[Given information — start]

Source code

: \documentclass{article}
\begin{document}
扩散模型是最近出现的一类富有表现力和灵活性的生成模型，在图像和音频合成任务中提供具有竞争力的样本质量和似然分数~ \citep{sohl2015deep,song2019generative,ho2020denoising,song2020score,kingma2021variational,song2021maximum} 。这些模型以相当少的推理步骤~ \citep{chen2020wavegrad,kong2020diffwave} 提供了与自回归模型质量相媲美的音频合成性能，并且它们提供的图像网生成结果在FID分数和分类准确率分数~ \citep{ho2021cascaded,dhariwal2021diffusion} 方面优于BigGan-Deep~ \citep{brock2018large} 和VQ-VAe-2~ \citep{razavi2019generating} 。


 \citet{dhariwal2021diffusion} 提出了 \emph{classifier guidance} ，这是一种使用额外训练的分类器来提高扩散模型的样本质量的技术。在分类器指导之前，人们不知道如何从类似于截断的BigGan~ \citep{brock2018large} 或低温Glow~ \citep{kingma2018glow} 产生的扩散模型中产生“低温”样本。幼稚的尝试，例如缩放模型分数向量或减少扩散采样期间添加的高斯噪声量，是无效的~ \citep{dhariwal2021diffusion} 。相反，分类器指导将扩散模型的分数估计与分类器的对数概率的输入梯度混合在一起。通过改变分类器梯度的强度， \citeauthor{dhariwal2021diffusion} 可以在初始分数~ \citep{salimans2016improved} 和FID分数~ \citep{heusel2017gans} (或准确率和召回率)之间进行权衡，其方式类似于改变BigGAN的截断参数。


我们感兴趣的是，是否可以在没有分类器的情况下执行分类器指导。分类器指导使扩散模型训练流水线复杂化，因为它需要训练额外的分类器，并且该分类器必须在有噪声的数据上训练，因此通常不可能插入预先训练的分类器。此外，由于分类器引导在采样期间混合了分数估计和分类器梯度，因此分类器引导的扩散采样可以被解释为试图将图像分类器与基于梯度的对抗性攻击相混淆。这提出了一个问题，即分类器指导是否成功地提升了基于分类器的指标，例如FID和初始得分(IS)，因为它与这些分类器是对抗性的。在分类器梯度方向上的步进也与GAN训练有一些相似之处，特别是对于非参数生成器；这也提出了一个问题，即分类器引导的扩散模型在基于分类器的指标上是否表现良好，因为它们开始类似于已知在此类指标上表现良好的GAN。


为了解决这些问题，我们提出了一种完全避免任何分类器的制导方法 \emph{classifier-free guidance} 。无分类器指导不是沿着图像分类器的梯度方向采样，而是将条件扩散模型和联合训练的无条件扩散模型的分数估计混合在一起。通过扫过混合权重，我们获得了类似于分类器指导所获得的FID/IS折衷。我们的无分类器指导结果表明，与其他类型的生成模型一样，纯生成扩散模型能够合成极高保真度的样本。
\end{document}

[Given information — finish]

▸ **Task requirements**: Word for word, write out each of the records above.

▸ **Completed exercise**:
Source code

: \documentclass{article}
\begin{document}
扩散模型是最近出现的一类富有表现力和灵活性的生成模型，在图像和音频合成任务中提供具有竞争力的样本质量和似然分数~ \citep{sohl2015deep,song2019generative,ho2020denoising,song2020score,kingma2021variational,song2021maximum} 。这些模型以相当少的推理步骤~ \citep{chen2020wavegrad,kong2020diffwave} 提供了与自回归模型质量相媲美的音频合成性能，并且它们提供的图像网生成结果在FID分数和分类准确率分数~ \citep{ho2021cascaded,dhariwal2021diffusion} 方面优于BigGan-Deep~ \citep{brock2018large} 和VQ-VAe-2~ \citep{razavi2019generating} 。


 \citet{dhariwal2021diffusion} 提出了 \emph{classifier guidance} ，这是一种使用额外训练的分类器来提高扩散模型的样本质量的技术。在分类器指导之前，人们不知道如何从类似于截断的BigGan~ \citep{brock2018large} 或低温Glow~ \citep{kingma2018glow} 产生的扩散模型中产生“低温”样本。幼稚的尝试，例如缩放模型分数向量或减少扩散采样期间添加的高斯噪声量，是无效的~ \citep{dhariwal2021diffusion} 。相反，分类器指导将扩散模型的分数估计与分类器的对数概率的输入梯度混合在一起。通过改变分类器梯度的强度， \citeauthor{dhariwal2021diffusion} 可以在初始分数~ \citep{salimans2016improved} 和FID分数~ \citep{heusel2017gans} (或准确率和召回率)之间进行权衡，其方式类似于改变BigGAN的截断参数。


我们感兴趣的是，是否可以在没有分类器的情况下执行分类器指导。分类器指导使扩散模型训练流水线复杂化，因为它需要训练额外的分类器，并且该分类器必须在有噪声的数据上训练，因此通常不可能插入预先训练的分类器。此外，由于分类器引导在采样期间混合了分数估计和分类器梯度，因此分类器引导的扩散采样可以被解释为试图将图像分类器与基于梯度的对抗性攻击相混淆。这提出了一个问题，即分类器指导是否成功地提升了基于分类器的指标，例如FID和初始得分(IS)，因为它与这些分类器是对抗性的。在分类器梯度方向上的步进也与GAN训练有一些相似之处，特别是对于非参数生成器；这也提出了一个问题，即分类器引导的扩散模型在基于分类器的指标上是否表现良好，因为它们开始类似于已知在此类指标上表现良好的GAN。


为了解决这些问题，我们提出了一种完全避免任何分类器的制导方法 \emph{classifier-free guidance} 。无分类器指导不是沿着图像分类器的梯度方向采样，而是将条件扩散模型和联合训练的无条件扩散模型的分数估计混合在一起。通过扫过混合权重，我们获得了类似于分类器指导所获得的FID/IS折衷。我们的无分类器指导结果表明，与其他类型的生成模型一样，纯生成扩散模型能够合成极高保真度的样本。
\end{document}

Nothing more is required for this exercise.